DATA FOR ANALYSIS »
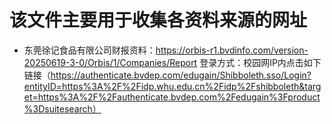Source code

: # 该文件主要用于收集各资料来源的网址
- 东莞徐记食品有限公司财报资料：https://orbis-r1.bvdinfo.com/version-20250619-3-0/Orbis/1/Companies/Report
  登录方式：校园网IP内点击如下链接（https://authenticate.bvdep.com/edugain/Shibboleth.sso/Login?entityID=https%3A%2F%2Fidp.whu.edu.cn%2Fidp%2Fshibboleth&target=https%3A%2F%2Fauthenticate.bvdep.com%2Fedugain%3Fproduct%3Dsuitesearch）
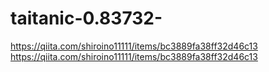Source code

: # taitanic-0.83732-
https://qiita.com/shiroino11111/items/bc3889fa38ff32d46c13
https://qiita.com/shiroino11111/items/bc3889fa38ff32d46c13
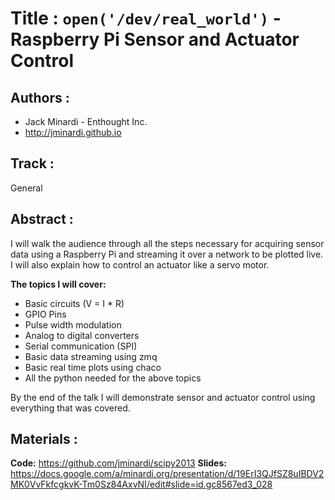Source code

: 
Title : `open('/dev/real_world')` - Raspberry Pi Sensor and Actuator Control
=====================

Authors : 
----------


- Jack Minardi - Enthought Inc.
- http://jminardi.github.io


Track : 
-------

General

Abstract : 
----------

I will walk the audience through all the steps necessary for acquiring sensor data using a Raspberry Pi
and streaming it over a network to be plotted live. I will also explain how to control an actuator like
a servo motor.

**The topics I will cover:**

* Basic circuits (V = I * R)
* GPIO Pins
* Pulse width modulation
* Analog to digital converters
* Serial communication (SPI)
* Basic data streaming using zmq
* Basic real time plots using chaco
* All the python needed for the above topics

By the end of the talk I will demonstrate sensor and actuator control using everything that was covered.


Materials :
-----------

**Code:** https://github.com/jminardi/scipy2013
**Slides:** https://docs.google.com/a/minardi.org/presentation/d/19ErI3QJfSZ8uIBDV2MK0VvFkfcgkvK-Tm0Sz84AxvNI/edit#slide=id.gc8567ed3_028
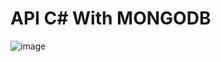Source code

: <h1>API C# With MONGODB</h1>


![image](https://user-images.githubusercontent.com/90620341/161444786-92534122-127a-4bb9-94b9-f6be6cb60dc9.png)


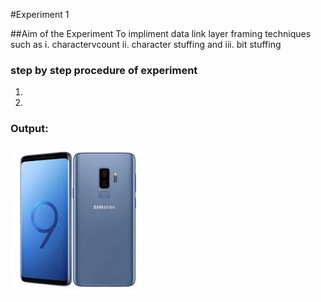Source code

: #Experiment 1

##Aim of the Experiment
To impliment data link layer framing techniques such as
i. charactervcount  ii. character stuffing and iii. bit stuffing

### step by step procedure of experiment

1.
2.

### Output:
![output](mobile.jpg)
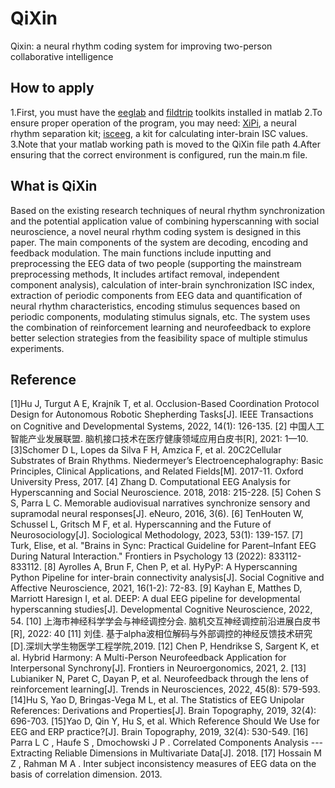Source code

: # QiXin
Qixin: a neural rhythm coding system for improving two-person collaborative intelligence
## How to apply
1.First, you must have the [eeglab](https://sccn.ucsd.edu/eeglab/download.php) and [fildtrip](https://www.fieldtriptoolbox.org/download/) toolkits installed in matlab
2.To ensure proper operation of the program, you may need:
[XiPi](https://github.com/ShiangHu/Xi-Pi), a neural rhythm separation kit;
[isceeg](https://www.youtube.com/watch?v=DEo-rw2TeAU), a kit for calculating inter-brain ISC values.
3.Note that your matlab working path is moved to the QiXin file path
4.After ensuring that the correct environment is configured, run the main.m file.
## What is QiXin
Based on the existing research techniques of neural rhythm synchronization and the potential application value of combining hyperscanning with social neuroscience, a novel neural rhythm coding system is designed in this paper. The main components of the system are decoding, encoding and feedback modulation. The main functions include inputting and preprocessing the EEG data of two people (supporting the mainstream preprocessing methods, It includes artifact removal, independent component analysis), calculation of inter-brain synchronization ISC index, extraction of periodic components from EEG data and quantification of neural rhythm characteristics, encoding stimulus sequences based on periodic components, modulating stimulus signals, etc. The system uses the combination of reinforcement learning and neurofeedback to explore better selection strategies from the feasibility space of multiple stimulus experiments. 
## Reference
[1]Hu J, Turgut A E, Krajník T, et al. Occlusion-Based Coordination Protocol Design for Autonomous Robotic Shepherding Tasks[J]. IEEE Transactions on Cognitive and Developmental Systems, 2022, 14(1): 126-135.
[2] 中国人工智能产业发展联盟. 脑机接口技术在医疗健康领域应用白皮书[R], 2021: 1—10.
[3]Schomer D L, Lopes da Silva F H, Amzica F, et al. 20C2Cellular Substrates of Brain Rhythms. Niedermeyer’s Electroencephalography: Basic Principles, Clinical Applications, and Related Fields[M]. 2017-11. Oxford University Press, 2017.
[4] Zhang D. Computational EEG Analysis for Hyperscanning and Social Neuroscience. 2018, 2018: 215-228.
[5] Cohen S S, Parra L C. Memorable audiovisual narratives synchronize sensory and supramodal neural responses[J]. eNeuro, 2016, 3(6).
[6] TenHouten W, Schussel L, Gritsch M F, et al. Hyperscanning and the Future of Neurosociology[J]. Sociological Methodology, 2023, 53(1): 139-157.
[7] Turk, Elise, et al. "Brains in Sync: Practical Guideline for Parent–Infant EEG During Natural Interaction." Frontiers in Psychology 13 (2022): 833112-833112.
[8] Ayrolles A, Brun F, Chen P, et al. HyPyP: A Hyperscanning Python Pipeline for inter-brain connectivity analysis[J]. Social Cognitive and Affective Neuroscience, 2021, 16(1-2): 72-83.
[9] Kayhan E, Matthes D, Marriott Haresign I, et al. DEEP: A dual EEG pipeline for developmental hyperscanning studies[J]. Developmental Cognitive Neuroscience, 2022, 54. 
[10] 上海市神经科学学会与神经调控分会. 脑机交互神经调控前沿进展白皮书[R], 2022: 40
[11] 刘佳. 基于alpha波相位解码与外部调控的神经反馈技术研究[D].深圳大学生物医学工程学院,2019.
[12] Chen P, Hendrikse S, Sargent K, et al. Hybrid Harmony: A Multi-Person Neurofeedback Application for Interpersonal Synchrony[J]. Frontiers in Neuroergonomics, 2021, 2.
[13] Lubianiker N, Paret C, Dayan P, et al. Neurofeedback through the lens of reinforcement learning[J]. Trends in Neurosciences, 2022, 45(8): 579-593.
[14]Hu S, Yao D, Bringas-Vega M L, et al. The Statistics of EEG Unipolar References: Derivations and Properties[J]. Brain Topography, 2019, 32(4): 696-703.
[15]Yao D, Qin Y, Hu S, et al. Which Reference Should We Use for EEG and ERP practice?[J]. Brain Topography, 2019, 32(4): 530-549.
[16] Parra L C ,  Haufe S ,  Dmochowski J P . Correlated Components Analysis --- Extracting Reliable Dimensions in Multivariate Data[J].  2018.
[17] Hossain M Z , Rahman M A . Inter subject inconsistency measures of EEG data on the basis of correlation dimension. 2013.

REQUIRED WORK » Could you repeat all of the data exactly, minus the pictures?

EXERCISE RESPONSE »
Source code

: # 该文件主要用于收集各资料来源的网址
- 东莞徐记食品有限公司财报资料：https://orbis-r1.bvdinfo.com/version-20250619-3-0/Orbis/1/Companies/Report
  登录方式：校园网IP内点击如下链接（https://authenticate.bvdep.com/edugain/Shibboleth.sso/Login?entityID=https%3A%2F%2Fidp.whu.edu.cn%2Fidp%2Fshibboleth&target=https%3A%2F%2Fauthenticate.bvdep.com%2Fedugain%3Fproduct%3Dsuitesearch）
Source code

: # taitanic-0.83732-
https://qiita.com/shiroino11111/items/bc3889fa38ff32d46c13
https://qiita.com/shiroino11111/items/bc3889fa38ff32d46c13
Source code

: 
Title : `open('/dev/real_world')` - Raspberry Pi Sensor and Actuator Control
=====================

Authors : 
----------


- Jack Minardi - Enthought Inc.
- http://jminardi.github.io


Track : 
-------

General

Abstract : 
----------

I will walk the audience through all the steps necessary for acquiring sensor data using a Raspberry Pi
and streaming it over a network to be plotted live. I will also explain how to control an actuator like
a servo motor.

**The topics I will cover:**

* Basic circuits (V = I * R)
* GPIO Pins
* Pulse width modulation
* Analog to digital converters
* Serial communication (SPI)
* Basic data streaming using zmq
* Basic real time plots using chaco
* All the python needed for the above topics

By the end of the talk I will demonstrate sensor and actuator control using everything that was covered.


Materials :
-----------

**Code:** https://github.com/jminardi/scipy2013
**Slides:** https://docs.google.com/a/minardi.org/presentation/d/19ErI3QJfSZ8uIBDV2MK0VvFkfcgkvK-Tm0Sz84AxvNI/edit#slide=id.gc8567ed3_028
Source code

: <h1>API C# With MONGODB</h1>


![image](https://user-images.githubusercontent.com/90620341/161444786-92534122-127a-4bb9-94b9-f6be6cb60dc9.png)


Source code

: #Experiment 1

##Aim of the Experiment
To impliment data link layer framing techniques such as
i. charactervcount  ii. character stuffing and iii. bit stuffing

### step by step procedure of experiment

1.
2.

### Output:
![output](mobile.jpg)
Source code

: # QiXin
Qixin: a neural rhythm coding system for improving two-person collaborative intelligence
## How to apply
1.First, you must have the [eeglab](https://sccn.ucsd.edu/eeglab/download.php) and [fildtrip](https://www.fieldtriptoolbox.org/download/) toolkits installed in matlab
2.To ensure proper operation of the program, you may need:
[XiPi](https://github.com/ShiangHu/Xi-Pi), a neural rhythm separation kit;
[isceeg](https://www.youtube.com/watch?v=DEo-rw2TeAU), a kit for calculating inter-brain ISC values.
3.Note that your matlab working path is moved to the QiXin file path
4.After ensuring that the correct environment is configured, run the main.m file.
## What is QiXin
Based on the existing research techniques of neural rhythm synchronization and the potential application value of combining hyperscanning with social neuroscience, a novel neural rhythm coding system is designed in this paper. The main components of the system are decoding, encoding and feedback modulation. The main functions include inputting and preprocessing the EEG data of two people (supporting the mainstream preprocessing methods, It includes artifact removal, independent component analysis), calculation of inter-brain synchronization ISC index, extraction of periodic components from EEG data and quantification of neural rhythm characteristics, encoding stimulus sequences based on periodic components, modulating stimulus signals, etc. The system uses the combination of reinforcement learning and neurofeedback to explore better selection strategies from the feasibility space of multiple stimulus experiments. 
## Reference
[1]Hu J, Turgut A E, Krajník T, et al. Occlusion-Based Coordination Protocol Design for Autonomous Robotic Shepherding Tasks[J]. IEEE Transactions on Cognitive and Developmental Systems, 2022, 14(1): 126-135.
[2] 中国人工智能产业发展联盟. 脑机接口技术在医疗健康领域应用白皮书[R], 2021: 1—10.
[3]Schomer D L, Lopes da Silva F H, Amzica F, et al. 20C2Cellular Substrates of Brain Rhythms. Niedermeyer’s Electroencephalography: Basic Principles, Clinical Applications, and Related Fields[M]. 2017-11. Oxford University Press, 2017.
[4] Zhang D. Computational EEG Analysis for Hyperscanning and Social Neuroscience. 2018, 2018: 215-228.
[5] Cohen S S, Parra L C. Memorable audiovisual narratives synchronize sensory and supramodal neural responses[J]. eNeuro, 2016, 3(6).
[6] TenHouten W, Schussel L, Gritsch M F, et al. Hyperscanning and the Future of Neurosociology[J]. Sociological Methodology, 2023, 53(1): 139-157.
[7] Turk, Elise, et al. "Brains in Sync: Practical Guideline for Parent–Infant EEG During Natural Interaction." Frontiers in Psychology 13 (2022): 833112-833112.
[8] Ayrolles A, Brun F, Chen P, et al. HyPyP: A Hyperscanning Python Pipeline for inter-brain connectivity analysis[J]. Social Cognitive and Affective Neuroscience, 2021, 16(1-2): 72-83.
[9] Kayhan E, Matthes D, Marriott Haresign I, et al. DEEP: A dual EEG pipeline for developmental hyperscanning studies[J]. Developmental Cognitive Neuroscience, 2022, 54. 
[10] 上海市神经科学学会与神经调控分会. 脑机交互神经调控前沿进展白皮书[R], 2022: 40
[11] 刘佳. 基于alpha波相位解码与外部调控的神经反馈技术研究[D].深圳大学生物医学工程学院,2019.
[12] Chen P, Hendrikse S, Sargent K, et al. Hybrid Harmony: A Multi-Person Neurofeedback Application for Interpersonal Synchrony[J]. Frontiers in Neuroergonomics, 2021, 2.
[13] Lubianiker N, Paret C, Dayan P, et al. Neurofeedback through the lens of reinforcement learning[J]. Trends in Neurosciences, 2022, 45(8): 579-593.
[14]Hu S, Yao D, Bringas-Vega M L, et al. The Statistics of EEG Unipolar References: Derivations and Properties[J]. Brain Topography, 2019, 32(4): 696-703.
[15]Yao D, Qin Y, Hu S, et al. Which Reference Should We Use for EEG and ERP practice?[J]. Brain Topography, 2019, 32(4): 530-549.
[16] Parra L C ,  Haufe S ,  Dmochowski J P . Correlated Components Analysis --- Extracting Reliable Dimensions in Multivariate Data[J].  2018.
[17] Hossain M Z , Rahman M A . Inter subject inconsistency measures of EEG data on the basis of correlation dimension. 2013.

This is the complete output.